With retail and institutional investors showing more interest in cryptocurrencies, Charles Hamel the vice-president of Ledger believes self-custody digital assets is the future. He said ownership is really unique and esoteric.
Hamel highlighted that exchanges are also looking at the role self-custody and ownership play in the current digital asset landscape. Crypto investors want to keep their assets safe themselves. Many fear misplacing their private keys and losing their funds forever. As such, exchanges are offering self-custody services – often for a premium fee.
Brian Armstrong, Coinbase CEO, expects users to seriously consider taking assets into their hands. Coinbase offers self-custody wallets and is working towards giving users the option to do so directly through the app.
But Hamel feels that as investors become more comfortable with technology, concerns about possession and security are increasing. Armstrong believes that the products that most crypto-forward people use today will become mainstream. He says companies need to start integrating them today.

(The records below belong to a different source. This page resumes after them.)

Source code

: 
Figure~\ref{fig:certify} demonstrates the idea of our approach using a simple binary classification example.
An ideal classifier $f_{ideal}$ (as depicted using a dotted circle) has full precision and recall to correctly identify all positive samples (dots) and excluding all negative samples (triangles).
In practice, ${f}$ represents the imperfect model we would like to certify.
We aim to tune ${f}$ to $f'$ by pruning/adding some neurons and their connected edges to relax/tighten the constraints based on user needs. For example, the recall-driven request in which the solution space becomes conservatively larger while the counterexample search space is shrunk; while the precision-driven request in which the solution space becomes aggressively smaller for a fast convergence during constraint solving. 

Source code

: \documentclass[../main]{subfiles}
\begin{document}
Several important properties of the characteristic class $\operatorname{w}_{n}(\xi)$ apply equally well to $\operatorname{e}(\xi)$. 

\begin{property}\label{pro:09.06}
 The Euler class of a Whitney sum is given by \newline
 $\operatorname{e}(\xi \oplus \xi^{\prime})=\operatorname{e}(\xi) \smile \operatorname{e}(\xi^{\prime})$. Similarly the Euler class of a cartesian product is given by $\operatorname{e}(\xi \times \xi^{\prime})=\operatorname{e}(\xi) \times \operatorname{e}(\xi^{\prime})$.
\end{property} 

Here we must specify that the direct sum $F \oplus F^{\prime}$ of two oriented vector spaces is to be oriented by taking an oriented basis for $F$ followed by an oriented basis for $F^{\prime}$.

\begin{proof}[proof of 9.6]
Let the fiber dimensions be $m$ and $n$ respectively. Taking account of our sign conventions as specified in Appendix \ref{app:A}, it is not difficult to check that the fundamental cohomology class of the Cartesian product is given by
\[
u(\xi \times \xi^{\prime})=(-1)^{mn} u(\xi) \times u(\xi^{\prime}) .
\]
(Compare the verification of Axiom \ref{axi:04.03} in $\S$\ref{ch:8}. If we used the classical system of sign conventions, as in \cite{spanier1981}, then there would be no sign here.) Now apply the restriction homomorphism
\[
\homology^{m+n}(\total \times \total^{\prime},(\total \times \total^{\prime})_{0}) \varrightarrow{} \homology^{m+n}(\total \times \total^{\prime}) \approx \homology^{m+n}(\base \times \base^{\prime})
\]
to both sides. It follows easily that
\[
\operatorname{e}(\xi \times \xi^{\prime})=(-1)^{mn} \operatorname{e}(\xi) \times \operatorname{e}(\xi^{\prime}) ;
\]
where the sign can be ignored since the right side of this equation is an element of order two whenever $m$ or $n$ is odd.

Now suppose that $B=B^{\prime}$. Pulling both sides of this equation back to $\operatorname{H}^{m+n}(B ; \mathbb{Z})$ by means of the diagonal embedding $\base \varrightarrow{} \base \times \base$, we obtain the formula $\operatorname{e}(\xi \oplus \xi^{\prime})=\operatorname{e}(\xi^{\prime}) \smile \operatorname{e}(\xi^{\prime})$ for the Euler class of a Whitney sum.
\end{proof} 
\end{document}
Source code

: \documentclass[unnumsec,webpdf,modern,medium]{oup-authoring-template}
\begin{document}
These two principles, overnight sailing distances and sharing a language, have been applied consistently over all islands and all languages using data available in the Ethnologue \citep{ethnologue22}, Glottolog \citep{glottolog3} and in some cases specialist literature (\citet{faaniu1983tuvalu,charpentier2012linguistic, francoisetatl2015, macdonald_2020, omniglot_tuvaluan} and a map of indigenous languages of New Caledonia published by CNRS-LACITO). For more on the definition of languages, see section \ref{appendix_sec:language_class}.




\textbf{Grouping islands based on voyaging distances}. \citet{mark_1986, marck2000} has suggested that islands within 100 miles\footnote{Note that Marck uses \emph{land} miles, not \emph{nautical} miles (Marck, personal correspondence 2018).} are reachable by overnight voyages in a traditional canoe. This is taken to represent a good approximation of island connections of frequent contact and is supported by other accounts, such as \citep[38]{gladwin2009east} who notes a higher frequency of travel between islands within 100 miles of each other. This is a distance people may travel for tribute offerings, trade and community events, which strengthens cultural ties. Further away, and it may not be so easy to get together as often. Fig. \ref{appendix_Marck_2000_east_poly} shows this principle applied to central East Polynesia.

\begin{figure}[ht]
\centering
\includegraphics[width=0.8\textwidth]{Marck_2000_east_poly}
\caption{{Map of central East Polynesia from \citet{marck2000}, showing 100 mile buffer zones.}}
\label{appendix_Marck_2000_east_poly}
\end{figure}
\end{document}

Ledger, a crypto hardware wallet manufacturer, allows users to store their digital assets directly on a USB drive and securely control their private keys. The company plans to add a crypto wallet extension, Ledger Connect, on Safari to allow users to connect hardware wallets to Web3 applications such as Solana and Ethereum. Hamel said Ledger wants to reduce the friction for its users to bring their keys to Web3. He pointed out that security is the core when it comes to self-custody. With this at heart, Ledger Connect will add a new security layer. Hamel shared that Web3 Check will flag suspicious Web3 apps, whereby users will be alerted if an app is linked to past scams, hacked websites, or fraudulent smart contracts.